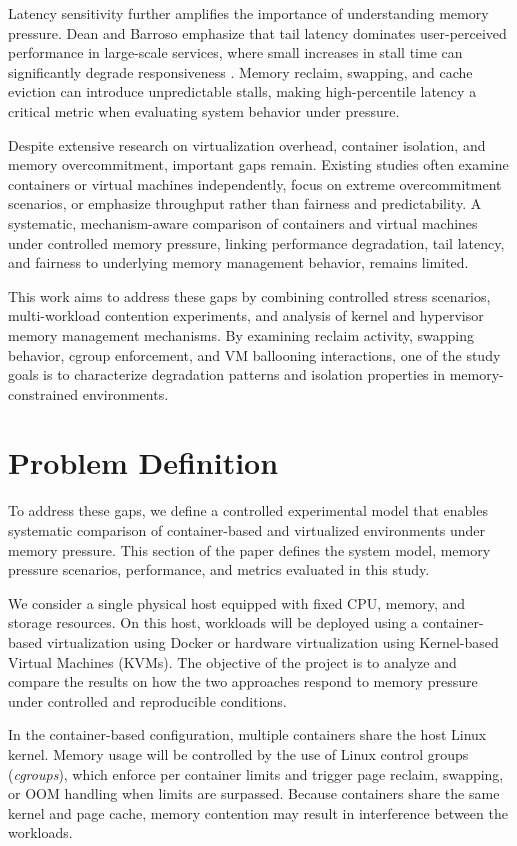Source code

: \documentclass[conference]{IEEEtran}
\begin{document}
Latency sensitivity further amplifies the importance of understanding memory pressure. Dean and Barroso emphasize that tail latency dominates user-perceived performance in large-scale services, where small increases in stall time can significantly degrade responsiveness \cite{dean2013tail}. Memory reclaim, swapping, and cache eviction can introduce unpredictable stalls, making high-percentile latency a critical metric when evaluating system behavior under pressure.

Despite extensive research on virtualization overhead, container isolation, and memory overcommitment, important gaps remain. Existing studies often examine containers or virtual machines independently, focus on extreme overcommitment scenarios, or emphasize throughput rather than fairness and predictability. A systematic, mechanism-aware comparison of containers and virtual machines under controlled memory pressure, linking performance degradation, tail latency, and fairness to underlying memory management behavior, remains limited.

This work aims to address these gaps by combining controlled stress scenarios, multi-workload contention experiments, and analysis of kernel and hypervisor memory management mechanisms. By examining reclaim activity, swapping behavior, cgroup enforcement, and VM ballooning interactions, one of the study goals is to characterize degradation patterns and isolation properties in memory-constrained environments.

\section{Problem Definition}
To address these gaps, we define a controlled experimental model that enables systematic comparison of container-based and virtualized environments under memory pressure. This section of the paper defines the system model, memory pressure scenarios, performance, and metrics evaluated in this study.

We consider a single physical host equipped with fixed CPU, memory, and storage resources. On this host, workloads will be deployed using a container-based virtualization using Docker or hardware virtualization using Kernel-based Virtual Machines (KVMs). The objective of the project is to analyze and compare the results on how the two approaches respond to memory pressure under controlled and reproducible conditions.

In the container-based configuration, multiple containers share the host Linux kernel. Memory usage will be controlled by the use of Linux control groups (\textit{cgroups}), which enforce per container limits and trigger page reclaim, swapping, or OOM handling when limits are surpassed. Because containers share the same kernel and page cache, memory contention may result in interference between the workloads. 
\end{document}
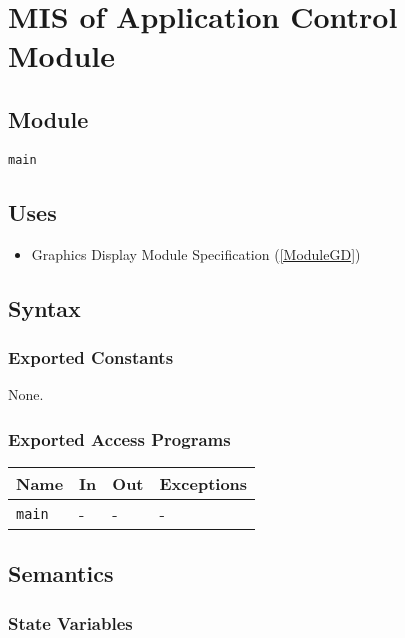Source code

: \documentclass[12pt, titlepage]{article}
\def\code#1{\texttt{#1}}
\begin{document}
\newpage

\section{MIS of Application Control Module} \label{ModuleAC} 

\subsection{Module}

\code{main} 

\subsection{Uses}

\begin{itemize}
  \item Graphics Display Module Specification (\ref{ModuleGD})
\end{itemize}

\subsection{Syntax}

\subsubsection{Exported Constants}

None.

\subsubsection{Exported Access Programs}

\begin{center}
\begin{tabular}{p{2cm} p{4cm} p{4cm} p{2cm}}
\hline
\textbf{Name} & \textbf{In} & \textbf{Out} & \textbf{Exceptions} \\
\hline
\code{main} & - & - & - \\
\hline
\end{tabular}
\end{center}

\subsection{Semantics}

\subsubsection{State Variables}
\end{document}
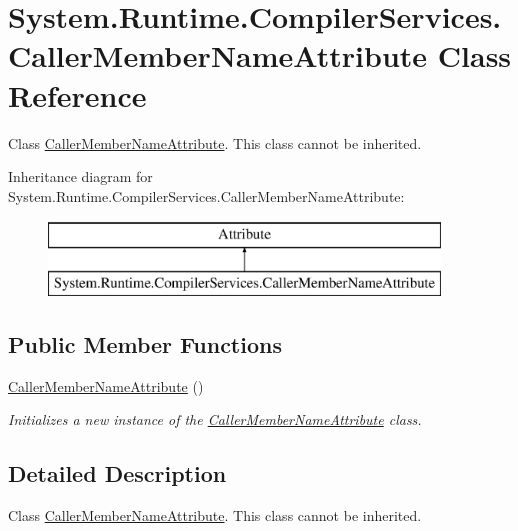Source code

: \hypertarget{class_system_1_1_runtime_1_1_compiler_services_1_1_caller_member_name_attribute}{}\section{System.\+Runtime.\+Compiler\+Services.\+Caller\+Member\+Name\+Attribute Class Reference}
\label{class_system_1_1_runtime_1_1_compiler_services_1_1_caller_member_name_attribute}


Class \hyperlink{class_system_1_1_runtime_1_1_compiler_services_1_1_caller_member_name_attribute}{Caller\+Member\+Name\+Attribute}. This class cannot be inherited.  


Inheritance diagram for System.\+Runtime.\+Compiler\+Services.\+Caller\+Member\+Name\+Attribute\+:\begin{figure}[H]
\begin{center}
\leavevmode
\includegraphics[height=2.000000cm]{class_system_1_1_runtime_1_1_compiler_services_1_1_caller_member_name_attribute}
\end{center}
\end{figure}
\subsection*{Public Member Functions}
\begin{DoxyCompactItemize}
\item 
\hyperlink{class_system_1_1_runtime_1_1_compiler_services_1_1_caller_member_name_attribute_acaf49a58a4905a9b8135b96ae80cab0c}{Caller\+Member\+Name\+Attribute} ()
\begin{DoxyCompactList}\small\item\em Initializes a new instance of the \hyperlink{class_system_1_1_runtime_1_1_compiler_services_1_1_caller_member_name_attribute}{Caller\+Member\+Name\+Attribute} class. \end{DoxyCompactList}\end{DoxyCompactItemize}


\subsection{Detailed Description}
Class \hyperlink{class_system_1_1_runtime_1_1_compiler_services_1_1_caller_member_name_attribute}{Caller\+Member\+Name\+Attribute}. This class cannot be inherited. 

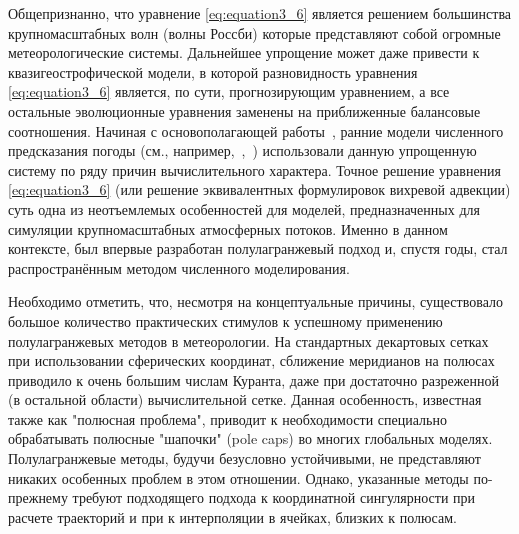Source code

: Общепризнанно, что уравнение \eqref{eq:equation3_6} является решением большинства крупномасштабных волн (волны Россби) которые представляют собой огромные метеорологические системы. Дальнейшее упрощение может даже привести к квазигеострофической модели, в которой разновидность уравнения \eqref{eq:equation3_6} является, по сути, прогнозирующим уравнением, а все остальные эволюционные уравнения заменены на приближенные балансовые соотношения. Начиная с основополагающей работы~\cite{A8}, ранние модели численного предсказания погоды (см., например,~\cite{A24},~\cite{A73}) использовали данную упрощенную систему по ряду причин вычислительного характера. Точное решение уравнения \eqref{eq:equation3_6} (или решение эквивалентных формулировок вихревой адвекции) суть одна из неотъемлемых особенностей для моделей, предназначенных для симуляции крупномасштабных атмосферных потоков. Именно в данном контексте, был впервые разработан полулагранжевый подход и, спустя годы, стал распространённым методом численного моделирования.

Необходимо отметить, что, несмотря на концептуальные причины, существовало большое количество практических стимулов к успешному применению полулагранжевых методов в метеорологии. На стандартных декартовых сетках при использовании сферических координат, сближение меридианов на полюсах приводило к очень большим числам Куранта, даже при достаточно разреженной (в остальной области) вычислительной сетке. Данная особенность, известная также как "полюсная проблема", приводит к необходимости специально обрабатывать полюсные "шапочки" (pole caps) во многих глобальных моделях. Полулагранжевые методы, будучи безусловно устойчивыми, не представляют никаких особенных проблем в этом отношении. Однако, указанные методы по-прежнему требуют подходящего подхода к координатной сингулярности при расчете траекторий и при к интерполяции в ячейках, близких к полюсам.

§ §

REQUIRED WORK
Your answer should be only a number: how many lines of the data above contain the string "documentclass"?

EXERCISE ANSWER
2